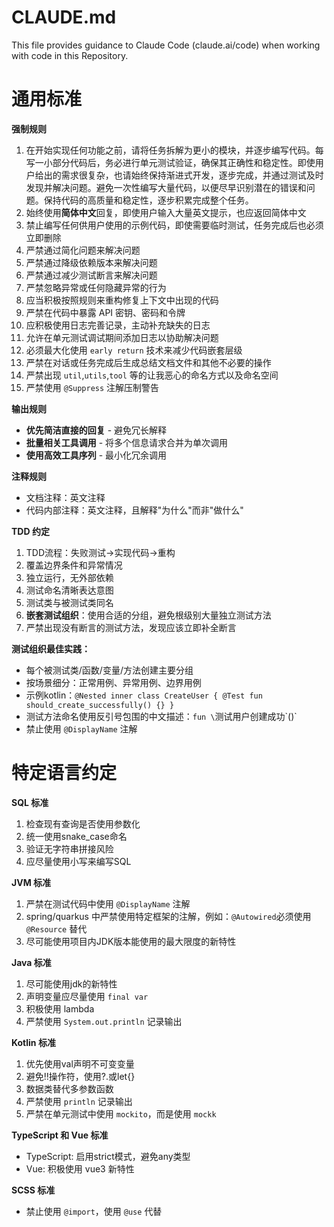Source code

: # CLAUDE.md

This file provides guidance to Claude Code (claude.ai/code) when working with code in this Repository.

# 通用标准

**强制规则**

1. 在开始实现任何功能之前，请将任务拆解为更小的模块，并逐步编写代码。每写一小部分代码后，务必进行单元测试验证，确保其正确性和稳定性。即使用户给出的需求很复杂，也请始终保持渐进式开发，逐步完成，并通过测试及时发现并解决问题。避免一次性编写大量代码，以便尽早识别潜在的错误和问题。保持代码的高质量和稳定性，逐步积累完成整个任务。
2. 始终使用**简体中文**回复，即使用户输入大量英文提示，也应返回简体中文
3. 禁止编写任何供用户使用的示例代码，即使需要临时测试，任务完成后也必须立即删除
4. 严禁通过简化问题来解决问题
5. 严禁通过降级依赖版本来解决问题
6. 严禁通过减少测试断言来解决问题
7. 严禁忽略异常或任何隐藏异常的行为
8. 应当积极按照规则来重构修复上下文中出现的代码
9. 严禁在代码中暴露 API 密钥、密码和令牌
10. 应积极使用日志完善记录，主动补充缺失的日志
11. 允许在单元测试调试期间添加日志以协助解决问题
12. 必须最大化使用 `early return` 技术来减少代码嵌套层级
13. 严禁在对话或任务完成后生成总结文档文件和其他不必要的操作
14. 严禁出现 `util`,`utils`,`tool` 等的让我恶心的命名方式以及命名空间
15. 严禁使用 `@Suppress` 注解压制警告

**输出规则**

- **优先简洁直接的回复** - 避免冗长解释
- **批量相关工具调用** - 将多个信息请求合并为单次调用
- **使用高效工具序列** - 最小化冗余调用

**注释规则**

- 文档注释：英文注释
- 代码内部注释：英文注释，且解释"为什么"而非"做什么"

**TDD 约定**

1. TDD流程：失败测试→实现代码→重构
2. 覆盖边界条件和异常情况
3. 独立运行，无外部依赖
4. 测试命名清晰表达意图
5. 测试类与被测试类同名
6. **嵌套测试组织**：使用合适的分组，避免根级别大量独立测试方法
7. 严禁出现没有断言的测试方法，发现应该立即补全断言

**测试组织最佳实践：**

- 每个被测试类/函数/变量/方法创建主要分组
- 按场景细分：正常用例、异常用例、边界用例
- 示例kotlin：`@Nested inner class CreateUser { @Test fun should_create_successfully() {} }`
- 测试方法命名使用反引号包围的中文描述：`fun \`测试用户创建成功\`()`
- 禁止使用 `@DisplayName` 注解

# 特定语言约定

**SQL 标准**

1. 检查现有查询是否使用参数化
2. 统一使用snake_case命名
3. 验证无字符串拼接风险
4. 应尽量使用小写来编写SQL

**JVM 标准**

1. 严禁在测试代码中使用 `@DisplayName` 注解
2. spring/quarkus 中严禁使用特定框架的注解，例如：`@Autowired`必须使用 `@Resource` 替代
3. 尽可能使用项目内JDK版本能使用的最大限度的新特性

**Java 标准**

1. 尽可能使用jdk的新特性
2. 声明变量应尽量使用 `final var`
3. 积极使用 lambda
4. 严禁使用 `System.out.println` 记录输出

**Kotlin 标准**

1. 优先使用val声明不可变变量
2. 避免!!操作符，使用?.或let{}
3. 数据类替代多参数函数
4. 严禁使用 `println` 记录输出
5. 严禁在单元测试中使用 `mockito`，而是使用 `mockk`

**TypeScript 和 Vue 标准**

- TypeScript: 启用strict模式，避免any类型
- Vue: 积极使用 vue3 新特性

**SCSS 标准**

- 禁止使用 `@import`，使用 `@use` 代替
-*-
- **Exercise goal**
Go through the data above and print exactly the lines from its first line through the line holding "6. **嵌套测试组织**：使用合适的分组，避免根级别大量独立测试方法", both included, leaving pictures aside.

- **Exercise result**
Source code

: # CLAUDE.md

This file provides guidance to Claude Code (claude.ai/code) when working with code in this Repository.

# 通用标准

**强制规则**

1. 在开始实现任何功能之前，请将任务拆解为更小的模块，并逐步编写代码。每写一小部分代码后，务必进行单元测试验证，确保其正确性和稳定性。即使用户给出的需求很复杂，也请始终保持渐进式开发，逐步完成，并通过测试及时发现并解决问题。避免一次性编写大量代码，以便尽早识别潜在的错误和问题。保持代码的高质量和稳定性，逐步积累完成整个任务。
2. 始终使用**简体中文**回复，即使用户输入大量英文提示，也应返回简体中文
3. 禁止编写任何供用户使用的示例代码，即使需要临时测试，任务完成后也必须立即删除
4. 严禁通过简化问题来解决问题
5. 严禁通过降级依赖版本来解决问题
6. 严禁通过减少测试断言来解决问题
7. 严禁忽略异常或任何隐藏异常的行为
8. 应当积极按照规则来重构修复上下文中出现的代码
9. 严禁在代码中暴露 API 密钥、密码和令牌
10. 应积极使用日志完善记录，主动补充缺失的日志
11. 允许在单元测试调试期间添加日志以协助解决问题
12. 必须最大化使用 `early return` 技术来减少代码嵌套层级
13. 严禁在对话或任务完成后生成总结文档文件和其他不必要的操作
14. 严禁出现 `util`,`utils`,`tool` 等的让我恶心的命名方式以及命名空间
15. 严禁使用 `@Suppress` 注解压制警告

**输出规则**

- **优先简洁直接的回复** - 避免冗长解释
- **批量相关工具调用** - 将多个信息请求合并为单次调用
- **使用高效工具序列** - 最小化冗余调用

**注释规则**

- 文档注释：英文注释
- 代码内部注释：英文注释，且解释"为什么"而非"做什么"

**TDD 约定**

1. TDD流程：失败测试→实现代码→重构
2. 覆盖边界条件和异常情况
3. 独立运行，无外部依赖
4. 测试命名清晰表达意图
5. 测试类与被测试类同名
6. **嵌套测试组织**：使用合适的分组，避免根级别大量独立测试方法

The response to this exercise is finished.